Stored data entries
◇ ◇ ◇

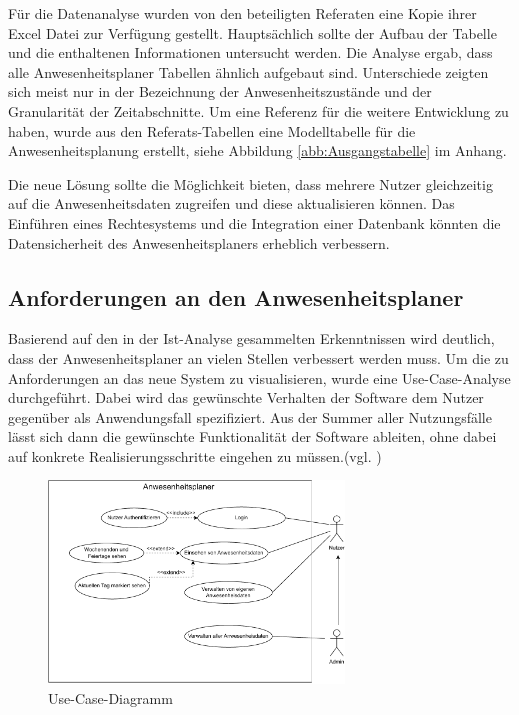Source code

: Für die Datenanalyse wurden von den beteiligten Referaten eine Kopie ihrer Excel Datei zur Verfügung gestellt. Hauptsächlich sollte der Aufbau der Tabelle und die enthaltenen Informationen untersucht werden. Die Analyse ergab, dass alle Anwesenheitsplaner Tabellen ähnlich aufgebaut sind. Unterschiede zeigten sich meist nur in der Bezeichnung der Anwesenheitszustände und der Granularität der Zeitabschnitte. Um eine Referenz für die weitere Entwicklung zu haben, wurde aus den Referats-Tabellen eine Modelltabelle für die Anwesenheitsplanung erstellt, siehe Abbildung \ref{abb:Ausgangstabelle} im Anhang.

Die neue Lösung sollte die Möglichkeit bieten, dass mehrere Nutzer gleichzeitig auf die Anwesenheitsdaten zugreifen und diese aktualisieren können. Das Einführen eines Rechtesystems und die Integration einer Datenbank könnten die Datensicherheit des Anwesenheitsplaners erheblich verbessern.

\newpage

\subsection{Anforderungen an den Anwesenheitsplaner}
\label{sec:Soll-Zustand}
Basierend auf den in der Ist-Analyse gesammelten Erkenntnissen wird deutlich, dass der Anwesenheitsplaner an vielen Stellen verbessert werden muss. Um die zu Anforderungen an das neue System zu visualisieren, wurde eine Use-Case-Analyse durchgeführt. Dabei wird das gewünschte Verhalten der Software dem Nutzer gegenüber als Anwendungsfall spezifiziert. Aus der Summer aller Nutzungsfälle lässt sich dann die gewünschte Funktionalität der Software ableiten, ohne dabei auf konkrete Realisierungsschritte eingehen zu müssen.(vgl. \cite[S. 164]{neumann-2002})

\begin{figure}[htb]
    \centering
    \includegraphics[width=0.7\textwidth,angle=0]{abb/use-case-diagramm.pdf}
    \caption[Use-Case-Diagramm]{Use-Case-Diagramm}
    \label{fig:Use-Case-Diagramm}
\end{figure}

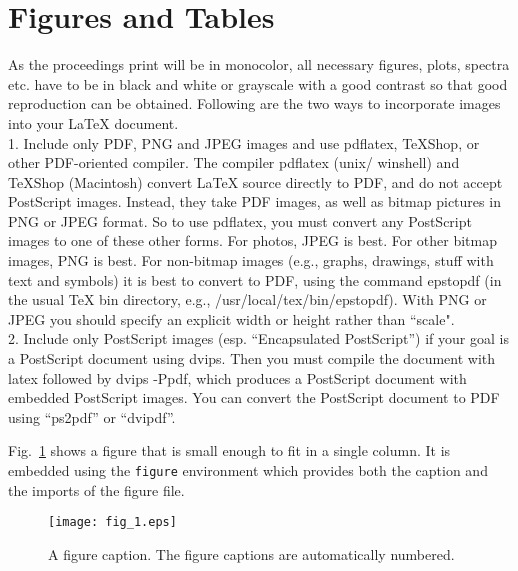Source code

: \documentclass[twocolumn,amsmath,amssymb]{snp}
\begin{document}
\section*{Figures and Tables}
As the proceedings print will be in monocolor, all necessary figures, plots, spectra etc. have to be in 
black and white or grayscale with a good contrast so that good reproduction can be obtained. 
Following are the two ways to incorporate images into your LaTeX document.\\
1. Include only PDF, PNG and JPEG images and use pdflatex, TeXShop, or other PDF-oriented compiler. The compiler pdflatex (unix/ winshell)  and TeXShop (Macintosh) convert LaTeX source directly to PDF, and do not accept PostScript images. Instead, they take PDF images, as well as bitmap pictures in PNG or JPEG format. So to use pdflatex, you must convert any PostScript images to one of these other forms. For photos, JPEG is best. For other bitmap images, PNG is best. For non-bitmap
images (e.g., graphs, drawings, stuff with text and symbols) it is best to convert to PDF, using the command epstopdf (in the usual TeX bin directory, e.g., /usr/local/tex/bin/epstopdf). With PNG or JPEG you should specify an explicit width or height rather than ``scale".\\
2. Include only PostScript images (esp. ``Encapsulated PostScript'') if your
goal is a PostScript document using dvips. Then you must compile the document with latex followed by dvips -Ppdf, which
produces a PostScript document with embedded PostScript images. You can convert
the PostScript document to PDF using ``ps2pdf'' or ``dvipdf''.

Fig.~\ref{fig1} shows a figure that is small enough to
fit in a single column. It is embedded using the \texttt{figure}
environment which provides both the caption and the imports of the figure
file.
\begin{figure}
\texttt{[image: fig\_1.eps]}%
\caption{\label{fig1} A figure caption. The figure captions are
automatically numbered.}
\end{figure}
\end{document}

◇ ◇ ◇

● **Activity**: The copy should match the records above exactly, except that pictures are dropped.

● **The completed task**:
Source code

: Für die Datenanalyse wurden von den beteiligten Referaten eine Kopie ihrer Excel Datei zur Verfügung gestellt. Hauptsächlich sollte der Aufbau der Tabelle und die enthaltenen Informationen untersucht werden. Die Analyse ergab, dass alle Anwesenheitsplaner Tabellen ähnlich aufgebaut sind. Unterschiede zeigten sich meist nur in der Bezeichnung der Anwesenheitszustände und der Granularität der Zeitabschnitte. Um eine Referenz für die weitere Entwicklung zu haben, wurde aus den Referats-Tabellen eine Modelltabelle für die Anwesenheitsplanung erstellt, siehe Abbildung \ref{abb:Ausgangstabelle} im Anhang.

Die neue Lösung sollte die Möglichkeit bieten, dass mehrere Nutzer gleichzeitig auf die Anwesenheitsdaten zugreifen und diese aktualisieren können. Das Einführen eines Rechtesystems und die Integration einer Datenbank könnten die Datensicherheit des Anwesenheitsplaners erheblich verbessern.

\newpage

\subsection{Anforderungen an den Anwesenheitsplaner}
\label{sec:Soll-Zustand}
Basierend auf den in der Ist-Analyse gesammelten Erkenntnissen wird deutlich, dass der Anwesenheitsplaner an vielen Stellen verbessert werden muss. Um die zu Anforderungen an das neue System zu visualisieren, wurde eine Use-Case-Analyse durchgeführt. Dabei wird das gewünschte Verhalten der Software dem Nutzer gegenüber als Anwendungsfall spezifiziert. Aus der Summer aller Nutzungsfälle lässt sich dann die gewünschte Funktionalität der Software ableiten, ohne dabei auf konkrete Realisierungsschritte eingehen zu müssen.(vgl. \cite[S. 164]{neumann-2002})

\begin{figure}[htb]
    \centering
    \includegraphics[width=0.7\textwidth,angle=0]{abb/use-case-diagramm.pdf}
    \caption[Use-Case-Diagramm]{Use-Case-Diagramm}
    \label{fig:Use-Case-Diagramm}
\end{figure}

Source code

: \documentclass[twocolumn,amsmath,amssymb]{snp}
\begin{document}
\section*{Figures and Tables}
As the proceedings print will be in monocolor, all necessary figures, plots, spectra etc. have to be in 
black and white or grayscale with a good contrast so that good reproduction can be obtained. 
Following are the two ways to incorporate images into your LaTeX document.\\
1. Include only PDF, PNG and JPEG images and use pdflatex, TeXShop, or other PDF-oriented compiler. The compiler pdflatex (unix/ winshell)  and TeXShop (Macintosh) convert LaTeX source directly to PDF, and do not accept PostScript images. Instead, they take PDF images, as well as bitmap pictures in PNG or JPEG format. So to use pdflatex, you must convert any PostScript images to one of these other forms. For photos, JPEG is best. For other bitmap images, PNG is best. For non-bitmap
images (e.g., graphs, drawings, stuff with text and symbols) it is best to convert to PDF, using the command epstopdf (in the usual TeX bin directory, e.g., /usr/local/tex/bin/epstopdf). With PNG or JPEG you should specify an explicit width or height rather than ``scale".\\
2. Include only PostScript images (esp. ``Encapsulated PostScript'') if your
goal is a PostScript document using dvips. Then you must compile the document with latex followed by dvips -Ppdf, which
produces a PostScript document with embedded PostScript images. You can convert
the PostScript document to PDF using ``ps2pdf'' or ``dvipdf''.

Fig.~\ref{fig1} shows a figure that is small enough to
fit in a single column. It is embedded using the \texttt{figure}
environment which provides both the caption and the imports of the figure
file.
\begin{figure}
\texttt{[image: fig\_1.eps]}%
\caption{\label{fig1} A figure caption. The figure captions are
automatically numbered.}
\end{figure}
\end{document}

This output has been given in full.